PROBLEM REQUIREMENTS ::
Emit the data below verbatim, stripping out any pictures.

__________________________________________________

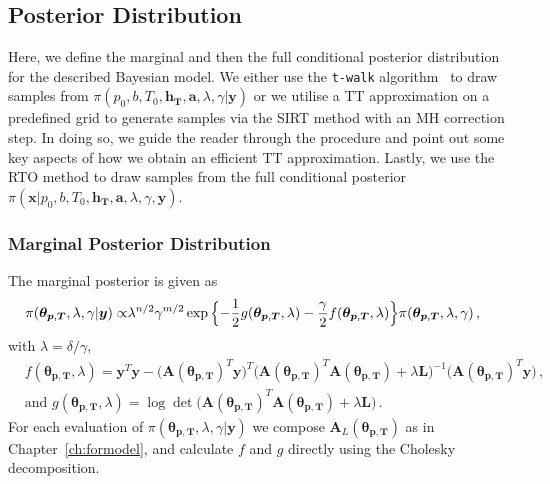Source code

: \subsection{Posterior Distribution}
Here, we define the marginal and then the full conditional posterior distribution for the described Bayesian model.
We either use the \texttt{t-walk} algorithm~\cite{christen2010general} to draw samples from $\pi(p_0,b,T_0,\bm{h_T},\bm{a} ,\lambda, \gamma| \bm{y})$ or we utilise a TT approximation on a predefined grid to generate samples via the SIRT method with an MH correction step.
In doing so, we guide the reader through the procedure and point out some key aspects of how we obtain an efficient TT approximation.
Lastly, we use the RTO method to draw samples from the full conditional posterior $\pi(\bm{x}|p_0,b,T_0,\bm{h_T},\bm{a} ,\lambda, \gamma, \bm{y})$.

\subsubsection{Marginal Posterior Distribution}
The marginal posterior is given as
\begin{align}
	\pi( \bm{\theta}_{\bm{p}, \bm{T}},\lambda,\gamma  | \bm{y}) \propto &  \lambda^{n/2} \gamma^{m/2}   \exp{ \Bigl\{ - \frac{1}{2} g ( \bm{\theta}_{\bm{p}, \bm{T}},\lambda) - \frac{\gamma}{2} f (\bm{\theta}_{\bm{p}, \bm{T}},\lambda) \Bigr\}} \pi(\bm{\theta}_{\bm{p}, \bm{T}},\lambda,\gamma ) \, ,
	\label{eq:MargPostFull}
\end{align}
with $\lambda= \delta / \gamma$,
\begin{subequations}
	\label{eq:fandgTrue}
	\begin{align}
		&f ( \bm{\theta}_{\bm{p}, \bm{T}},\lambda) = \bm{y}^T \bm{y} - \big(\bm{A}(\bm{\theta}_{\bm{p}, \bm{T}})^T \bm{y}\big)^T \big(\bm{A}(\bm{\theta}_{\bm{p}, \bm{T}})^T  \bm{A}(\bm{\theta}_{\bm{p}, \bm{T}}) + \lambda \bm{L}\big)^{-1} \big(\bm{A}(\bm{\theta}_{\bm{p}, \bm{T}})^T \bm{y}\big)  \label{eq:fFullAppl} \, ,  \\
		&\text{and } g(\bm{\theta}_{\bm{p}, \bm{T}},\lambda) = \log \det \big(\bm{A}(\bm{\theta}_{\bm{p}, \bm{T}})^T  \bm{A}(\bm{\theta}_{\bm{p}, \bm{T}}) + \lambda \bm{L}\big) \label{eq:gFullAppl} \, .
	\end{align}
\end{subequations}
For each evaluation of $\pi( \bm{\theta}_{\bm{p}, \bm{T}},\lambda,\gamma  | \bm{y})$ we compose $\bm{A}_L(\bm{\theta}_{\bm{p}, \bm{T}})$ as in Chapter~\ref{ch:formodel}, and calculate $f$ and $g$ directly using the Cholesky decomposition.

__________________________________________________

EXERCISE OUTPUT ::
Source code

: \subsection{Posterior Distribution}
Here, we define the marginal and then the full conditional posterior distribution for the described Bayesian model.
We either use the \texttt{t-walk} algorithm~\cite{christen2010general} to draw samples from $\pi(p_0,b,T_0,\bm{h_T},\bm{a} ,\lambda, \gamma| \bm{y})$ or we utilise a TT approximation on a predefined grid to generate samples via the SIRT method with an MH correction step.
In doing so, we guide the reader through the procedure and point out some key aspects of how we obtain an efficient TT approximation.
Lastly, we use the RTO method to draw samples from the full conditional posterior $\pi(\bm{x}|p_0,b,T_0,\bm{h_T},\bm{a} ,\lambda, \gamma, \bm{y})$.

\subsubsection{Marginal Posterior Distribution}
The marginal posterior is given as
\begin{align}
	\pi( \bm{\theta}_{\bm{p}, \bm{T}},\lambda,\gamma  | \bm{y}) \propto &  \lambda^{n/2} \gamma^{m/2}   \exp{ \Bigl\{ - \frac{1}{2} g ( \bm{\theta}_{\bm{p}, \bm{T}},\lambda) - \frac{\gamma}{2} f (\bm{\theta}_{\bm{p}, \bm{T}},\lambda) \Bigr\}} \pi(\bm{\theta}_{\bm{p}, \bm{T}},\lambda,\gamma ) \, ,
	\label{eq:MargPostFull}
\end{align}
with $\lambda= \delta / \gamma$,
\begin{subequations}
	\label{eq:fandgTrue}
	\begin{align}
		&f ( \bm{\theta}_{\bm{p}, \bm{T}},\lambda) = \bm{y}^T \bm{y} - \big(\bm{A}(\bm{\theta}_{\bm{p}, \bm{T}})^T \bm{y}\big)^T \big(\bm{A}(\bm{\theta}_{\bm{p}, \bm{T}})^T  \bm{A}(\bm{\theta}_{\bm{p}, \bm{T}}) + \lambda \bm{L}\big)^{-1} \big(\bm{A}(\bm{\theta}_{\bm{p}, \bm{T}})^T \bm{y}\big)  \label{eq:fFullAppl} \, ,  \\
		&\text{and } g(\bm{\theta}_{\bm{p}, \bm{T}},\lambda) = \log \det \big(\bm{A}(\bm{\theta}_{\bm{p}, \bm{T}})^T  \bm{A}(\bm{\theta}_{\bm{p}, \bm{T}}) + \lambda \bm{L}\big) \label{eq:gFullAppl} \, .
	\end{align}
\end{subequations}
For each evaluation of $\pi( \bm{\theta}_{\bm{p}, \bm{T}},\lambda,\gamma  | \bm{y})$ we compose $\bm{A}_L(\bm{\theta}_{\bm{p}, \bm{T}})$ as in Chapter~\ref{ch:formodel}, and calculate $f$ and $g$ directly using the Cholesky decomposition.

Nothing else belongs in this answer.